3. The codes which joins data and template files to produce the output. The code for this is at MsDotNet.PdfGeneration.Templating
In this case, first lets take a look at each of them:

{% assign dateFormat = 'MM/dd/yyyy' %}
<!DOCTYPE html>

<html lang="en" xmlns="http://www.w3.org/1999/xhtml">
<head>
    <meta charset="utf-8" />
    <title></title>
    <link href="{{ "Assets/bootstrap.css" | ToLocalUri }}" rel="stylesheet" type="text/css" />
    <style type="text/css">

        @font-face {
            font-family: 'FontAwesome';
            src: local('FontAwesome'), url(data:font/woff;base64,{{ "Assets/fontawesome-webfont.woff" | ToBase64 }}) format('woff');
        }

        @media print {

            .page-break-after {
                page-break-after: always;
            }

            .page-break-before {
                page-break-before: always;
            }
        }

        body {
            height: 297mm;
            width: 210mm;
            margin-left: auto;
            margin-right: auto;
        }
        
    </style>
    <link href="{{ "Assets/fontawesome.css" | ToLocalUri }}" rel="stylesheet" type="text/css" />
</head>
<body>
    <h1>Report Sample</h1>
    <table class="table table-bordered">
    {% for employee in Employees %}
        <tr>
            <td>{{ employee.FirstName | HtmlEncode }} {{ employee.LastName | HtmlEncode }}</td>
            <td>{{ employee.Email | HtmlEncode }}</td>
            <td>{{ employee.PhoneNumber | HtmlEncode }}</td>
            <td>{{ employee.Address | HtmlEncode }}</td>
        </tr>
    {% endfor %}
    </table>
</body>
</html>

Other than the template file, it uses a CSS for styling and woff to provide a custom font. note that HTML syntax is standard, and we can add Dot Liquid syntax into the HTML file to support dynamic content.
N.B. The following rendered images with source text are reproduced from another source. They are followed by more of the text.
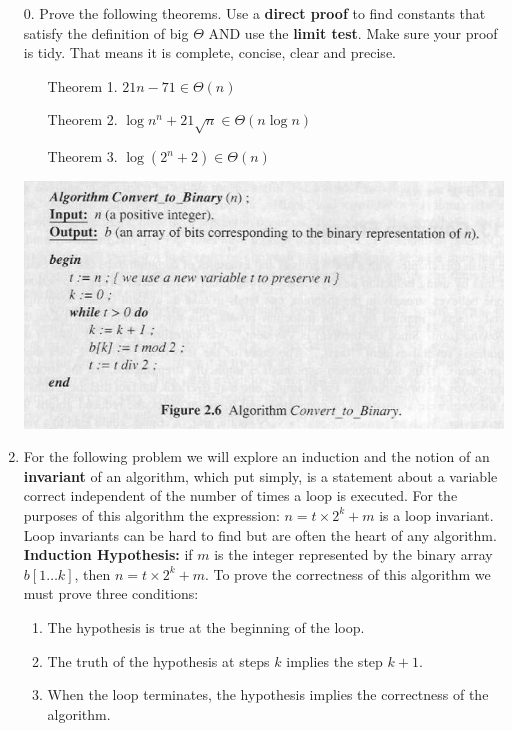 \documentclass[12pt]{article}
\begin{document}
\begin{enumerate}
\item[0. ] Prove the following theorems. Use a \textbf{direct proof} to find constants 
that satisfy the definition of big $\Theta$ AND use the \textbf{limit test}. Make sure your 
proof is tidy. That means it is complete, concise, clear and precise.
\begin{enumerate}
\item[Theorem 1.] $21n - 71 \in \Theta(n)$
\item[Theorem 2.] $\log{n^n} + 21 \sqrt{n} \in \Theta(n\log{n})$
\item[Theorem 3.] $\log{(2^n+2)} \in \Theta(n)$
\end{enumerate}
\newpage
\centerline{\includegraphics[scale = 0.6]{algo.jpg}}
\item For the following problem we will explore an induction and the
notion of an \textbf{invariant} of an algorithm, which put simply, is a statement about
a variable correct independent of the number of times a loop is executed. For the purposes of 
this algorithm the expression: $n = t \times 2^k + m$ is a loop invariant. Loop invariants can 
be hard to find but are often the heart of any algorithm.\\
\textbf{Induction Hypothesis: } if $m$ is the integer represented by 
the binary array $b[1\dots k]$, then $n = t \times 2^k + m$. To prove the 
correctness of this algorithm we must prove three conditions:
\begin{enumerate}
\item The hypothesis is true at the beginning of the loop.
\item The truth of the hypothesis at steps $k$ implies the step $k+1$.
\item When the loop terminates, the hypothesis implies the correctness of the algorithm.
\end{enumerate}

\end{enumerate}
\end{document}
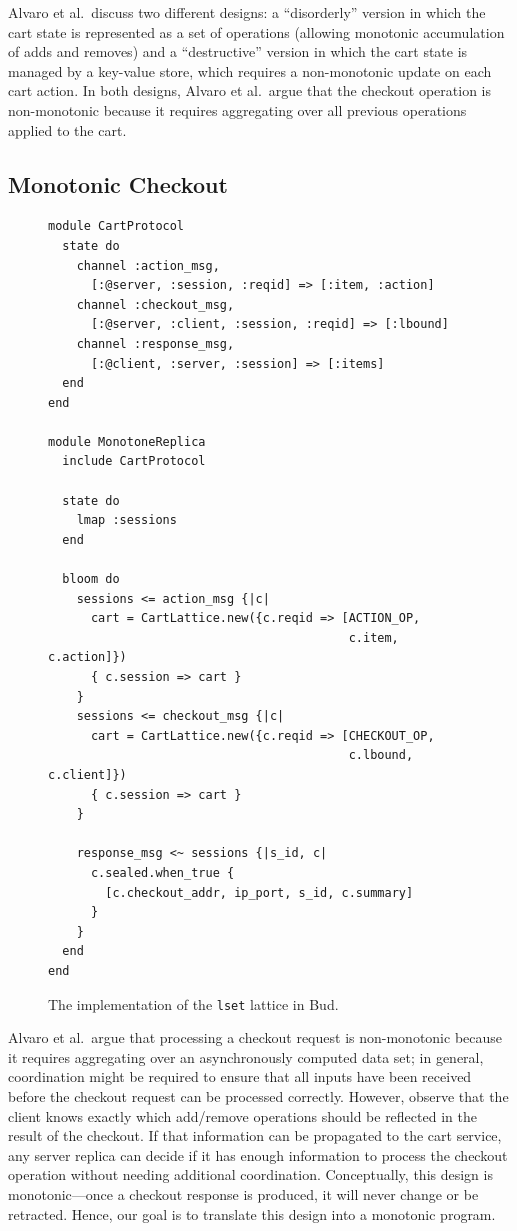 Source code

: Alvaro et al.\ discuss two different designs: a ``disorderly'' version in which
the cart state is represented as a set of operations (allowing monotonic
accumulation of adds and removes) and a ``destructive'' version in which the
cart state is managed by a key-value store, which requires a non-monotonic
update on each cart action. In both designs, Alvaro et al.\ argue that the
checkout operation is non-monotonic because it requires aggregating over all
previous operations applied to the cart.

\subsection{Monotonic Checkout}
\begin{figure}[t]
\begin{scriptsize}

\begin{lstlisting}
module CartProtocol
  state do
    channel :action_msg,
      [:@server, :session, :reqid] => [:item, :action]
    channel :checkout_msg,
      [:@server, :client, :session, :reqid] => [:lbound]
    channel :response_msg,
      [:@client, :server, :session] => [:items]
  end
end

module MonotoneReplica
  include CartProtocol

  state do
    lmap :sessions
  end

  bloom do
    sessions <= action_msg {|c|
      cart = CartLattice.new({c.reqid => [ACTION_OP,
                                          c.item, c.action]})
      { c.session => cart }
    }
    sessions <= checkout_msg {|c|
      cart = CartLattice.new({c.reqid => [CHECKOUT_OP,
                                          c.lbound, c.client]})
      { c.session => cart }
    }

    response_msg <~ sessions {|s_id, c|
      c.sealed.when_true {
        [c.checkout_addr, ip_port, s_id, c.summary]
      }
    }
  end
end
\end{lstlisting}
\end{scriptsize}
\caption{The implementation of the \texttt{lset} lattice in Bud.}
\label{fig:monotone-cart}
\end{figure}

Alvaro et al.\ argue that processing a checkout request is non-monotonic because
it requires aggregating over an asynchronously computed data set; in general,
coordination might be required to ensure that all inputs have been received
before the checkout request can be processed correctly. However, observe that
the client knows exactly which add/remove operations should be reflected in the
result of the checkout. If that information can be propagated to the cart
service, any server replica can decide if it has enough information to process
the checkout operation without needing additional coordination. Conceptually,
this design is monotonic---once a checkout response is produced, it will never
change or be retracted. Hence, our goal is to translate this design into a
monotonic \lang program.

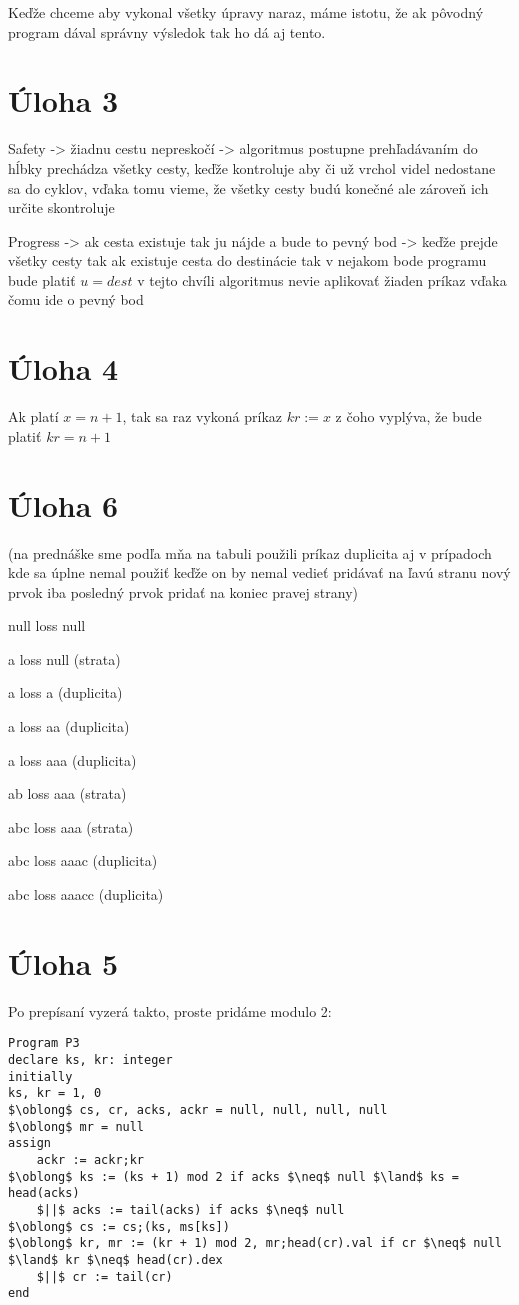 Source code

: \documentclass[a4paper]{article}
\begin{document}
Keďže chceme aby vykonal všetky úpravy naraz, máme istotu, že ak pôvodný program dával správny výsledok tak ho dá aj tento.

\section{Úloha 3}

Safety -> žiadnu cestu nepreskočí -> algoritmus postupne prehľadávaním do hĺbky prechádza všetky cesty, keďže kontroluje aby či už vrchol videl nedostane sa do cyklov, vďaka tomu vieme, že všetky cesty budú konečné ale zároveň ich určite skontroluje 

Progress -> ak cesta existuje tak ju nájde a bude to pevný bod -> keďže prejde všetky cesty tak ak existuje cesta do destinácie tak v nejakom bode programu bude platiť $u=dest$ v tejto chvíli algoritmus nevie aplikovať žiaden príkaz vďaka čomu ide o pevný bod

\section{Úloha 4}

Ak platí $x = n+1$, tak sa raz vykoná príkaz $kr := x$ z čoho vyplýva, že bude platiť $kr = n+1$ 

\section{Úloha 6}
(na prednáške sme podľa mňa na tabuli použili príkaz duplicita aj v prípadoch kde sa úplne nemal použiť keďže on by nemal vedieť pridávať na ľavú stranu nový prvok iba posledný prvok pridať na koniec pravej strany)

null loss null

a loss null (strata)

a loss a (duplicita)

a loss aa (duplicita)

a loss aaa (duplicita)

ab loss aaa (strata)

abc loss aaa (strata)

abc loss aaac (duplicita)

abc loss aaacc (duplicita)

\section{Úloha 5}

Po prepísaní vyzerá takto, proste pridáme modulo 2:

\begin{lstlisting}
Program P3
declare ks, kr: integer
initially
ks, kr = 1, 0
$\oblong$ cs, cr, acks, ackr = null, null, null, null
$\oblong$ mr = null
assign
	ackr := ackr;kr
$\oblong$ ks := (ks + 1) mod 2 if acks $\neq$ null $\land$ ks = head(acks)
	$||$ acks := tail(acks) if acks $\neq$ null
$\oblong$ cs := cs;(ks, ms[ks])
$\oblong$ kr, mr := (kr + 1) mod 2, mr;head(cr).val if cr $\neq$ null $\land$ kr $\neq$ head(cr).dex
	$||$ cr := tail(cr)
end
\end{lstlisting}
\end{document}
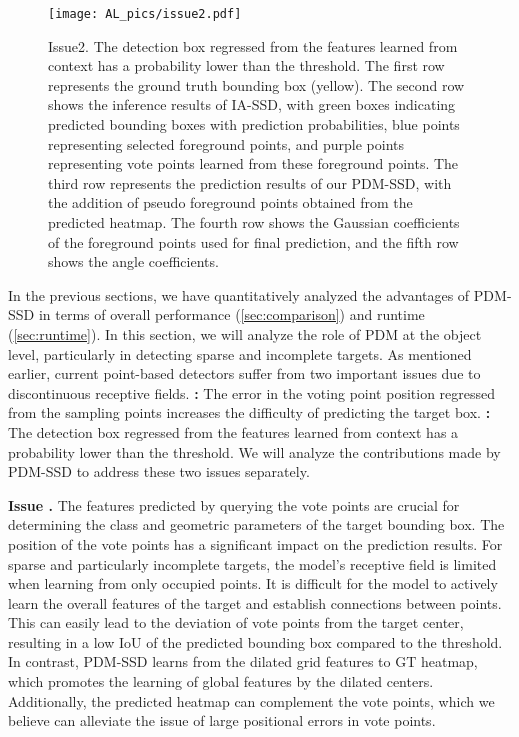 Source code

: \begin{figure}
	\centering
	\texttt{[image: AL\_pics/issue2.pdf]}
	\caption{Issue2. The detection box regressed from the features learned from context has a probability lower than the threshold. The first row represents the ground truth bounding box (yellow). The second row shows the inference results of IA-SSD, with green boxes indicating predicted bounding boxes with prediction probabilities, blue points representing selected foreground points, and purple points representing vote points learned from these foreground points. The third row represents the prediction results of our PDM-SSD, with the addition of pseudo foreground points obtained from the predicted heatmap. The fourth row shows the Gaussian coefficients of the foreground points used for final prediction, and the fifth row shows the angle coefficients.}
	\label{fig:issue2}
\end{figure}

In the previous sections, we have quantitatively analyzed the advantages of PDM-SSD in terms of overall performance (\ref{sec:comparison}) and runtime (\ref{sec:runtime}). In this section, we will analyze the role of PDM at the object level, particularly in detecting sparse and incomplete targets. As mentioned earlier, current point-based detectors suffer from two important issues due to discontinuous receptive fields. \textbf{\uppercase\expandafter{}:} The error in the voting point position regressed from the sampling points increases the difficulty of predicting the target box. \textbf{\uppercase\expandafter{}:} The detection box regressed from the features learned from context has a probability lower than the threshold. 
We will analyze the contributions made by PDM-SSD to address these two issues separately. 

\textbf{Issue \uppercase\expandafter{}.} The features predicted by querying the vote points are crucial for determining the class and geometric parameters of the target bounding box. The position of the vote points has a significant impact on the prediction results. For sparse and particularly incomplete targets, the model's receptive field is limited when learning from only occupied points. It is difficult for the model to actively learn the overall features of the target and establish connections between points. This can easily lead to the deviation of vote points from the target center, resulting in a low IoU of the predicted bounding box compared to the threshold. In contrast, PDM-SSD learns from the dilated grid features to GT heatmap, which promotes the learning of global features by the dilated centers. Additionally, the predicted heatmap can complement the vote points, which we believe can alleviate the issue of large positional errors in vote points.

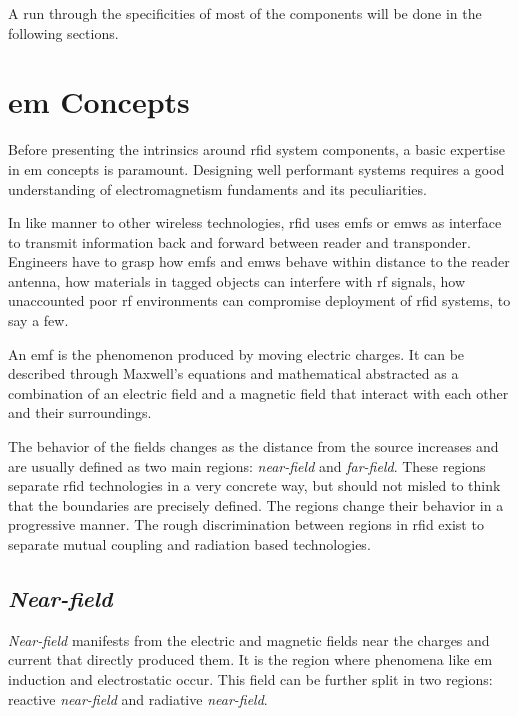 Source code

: A run through the specificities of most of the components will be done in the following sections.

\section{\acl{em} Concepts} \label{sec:em}


Before presenting the intrinsics around \ac{rfid} system components, a basic expertise in \ac{em} concepts is paramount.
Designing well performant systems requires a good understanding of electromagnetism fundaments and its peculiarities.

In like manner to other wireless technologies, \ac{rfid} uses \acp{emf} or \acp{emw} as interface to transmit information back and forward between reader and transponder.
Engineers have to grasp how \acp{emf} and \acp{emw} behave within distance to the reader antenna, how materials in tagged objects can interfere with \ac{rf} signals, how unaccounted poor \ac{rf} environments can compromise deployment of \ac{rfid} systems, to say a few.

An \ac{emf} is the phenomenon produced by moving electric charges. It can be described through Maxwell's equations and mathematical abstracted as a combination of an electric field and a magnetic field that interact with each other and their surroundings.

The behavior of the fields changes as the distance from the source increases and are usually defined as two main regions: \emph{near-field} and \emph{far-field}. These regions separate \ac{rfid} technologies in a very concrete way, but should not misled to think that the boundaries are precisely defined. The regions change their behavior in a progressive manner. The rough discrimination between regions in \ac{rfid} exist to separate mutual coupling and radiation based technologies. 

\subsection{\emph{Near-field}}

\emph{Near-field} manifests from the electric and magnetic fields near the charges and current that directly produced them. It is the region where phenomena like \ac{em} induction and electrostatic occur.
This field can be further split in two regions: reactive \emph{near-field} and radiative \emph{near-field}.

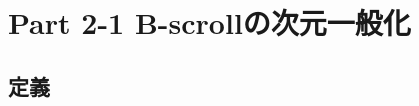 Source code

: \documentclass[dvipdfmx, xcolor=svgnames]{beamer}
\theoremstyle{plain}
\theoremstyle{definition}
\theoremstyle{remark}
\def\Rnum#1{\uppercase\expandafter{\romannumeral #1}}
\begin{document}
\section{Part 2-1 \quad B-scrollの次元一般化}


\subsection{定義}
\end{document}
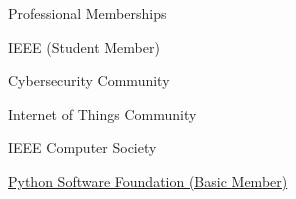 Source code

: 
\begin{rBulletSection}[2]{Professional Memberships}

    \item IEEE (Student Member)

    \begin{rBulletList}

      \item Cybersecurity Community

      \item Internet of Things Community

    \end{rBulletList}

    \item IEEE Computer Society

    \item \href{https://www.python.org/users/mmabey/}{Python Software Foundation (Basic Member)}

\end{rBulletSection}
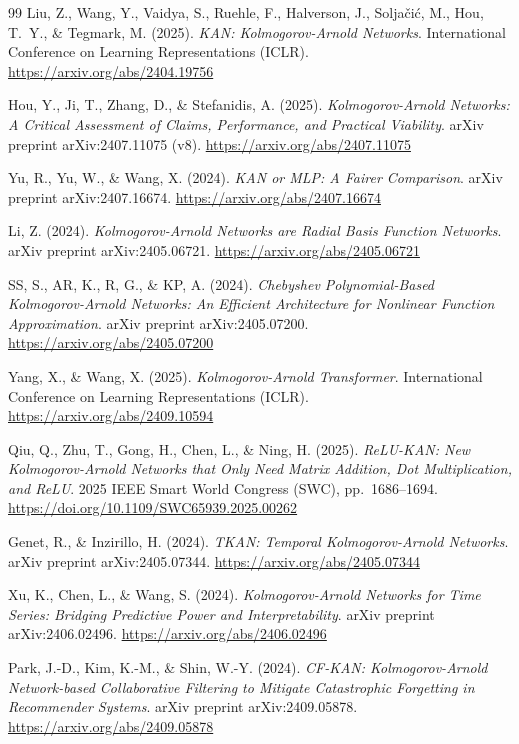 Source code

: \documentclass[12pt,a4paper]{report}
\begin{document}
\begin{thebibliography}{99}
Liu, Z., Wang, Y., Vaidya, S., Ruehle, F., Halverson, J., Solja\v{c}i\'{c}, M., Hou, T.~Y., \& Tegmark, M. (2025).
\textit{KAN: Kolmogorov-Arnold Networks}.
International Conference on Learning Representations (ICLR). \url{https://arxiv.org/abs/2404.19756}

Hou, Y., Ji, T., Zhang, D., \& Stefanidis, A. (2025).
\textit{Kolmogorov-Arnold Networks: A Critical Assessment of Claims, Performance, and Practical Viability}.
arXiv preprint arXiv:2407.11075 (v8). \url{https://arxiv.org/abs/2407.11075}

Yu, R., Yu, W., \& Wang, X. (2024).
\textit{KAN or MLP: A Fairer Comparison}.
arXiv preprint arXiv:2407.16674. \url{https://arxiv.org/abs/2407.16674}

Li, Z. (2024).
\textit{Kolmogorov-Arnold Networks are Radial Basis Function Networks}.
arXiv preprint arXiv:2405.06721. \url{https://arxiv.org/abs/2405.06721}

SS, S., AR, K., R, G., \& KP, A. (2024).
\textit{Chebyshev Polynomial-Based Kolmogorov-Arnold Networks: An Efficient Architecture for Nonlinear Function Approximation}.
arXiv preprint arXiv:2405.07200. \url{https://arxiv.org/abs/2405.07200}

Yang, X., \& Wang, X. (2025).
\textit{Kolmogorov-Arnold Transformer}.
International Conference on Learning Representations (ICLR). \url{https://arxiv.org/abs/2409.10594}

Qiu, Q., Zhu, T., Gong, H., Chen, L., \& Ning, H. (2025).
\textit{ReLU-KAN: New Kolmogorov-Arnold Networks that Only Need Matrix Addition, Dot Multiplication, and ReLU}.
2025 IEEE Smart World Congress (SWC), pp.\ 1686--1694. \url{https://doi.org/10.1109/SWC65939.2025.00262}

Genet, R., \& Inzirillo, H. (2024).
\textit{TKAN: Temporal Kolmogorov-Arnold Networks}.
arXiv preprint arXiv:2405.07344. \url{https://arxiv.org/abs/2405.07344}

Xu, K., Chen, L., \& Wang, S. (2024).
\textit{Kolmogorov-Arnold Networks for Time Series: Bridging Predictive Power and Interpretability}.
arXiv preprint arXiv:2406.02496. \url{https://arxiv.org/abs/2406.02496}

Park, J.-D., Kim, K.-M., \& Shin, W.-Y. (2024).
\textit{CF-KAN: Kolmogorov-Arnold Network-based Collaborative Filtering to Mitigate Catastrophic Forgetting in Recommender Systems}.
arXiv preprint arXiv:2409.05878. \url{https://arxiv.org/abs/2409.05878}


\end{thebibliography}
\end{document}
Please refer to Liquid Market syntax for understanding it.
In the template we are using custom filters,
HtmlEncode: Makes sure that the output is encoded to be displayed in HTML.
ToLocalUri: Converts a given relative path to an absolute path.
ToBase64: Encodes the input (a file or a text) to Base64, This is useful when using Data Uri ( https://en.wikipedia.org/wiki/Data_URI_scheme ). Data Uri are used to embed resources into the HTML, for example images, fonts, etc.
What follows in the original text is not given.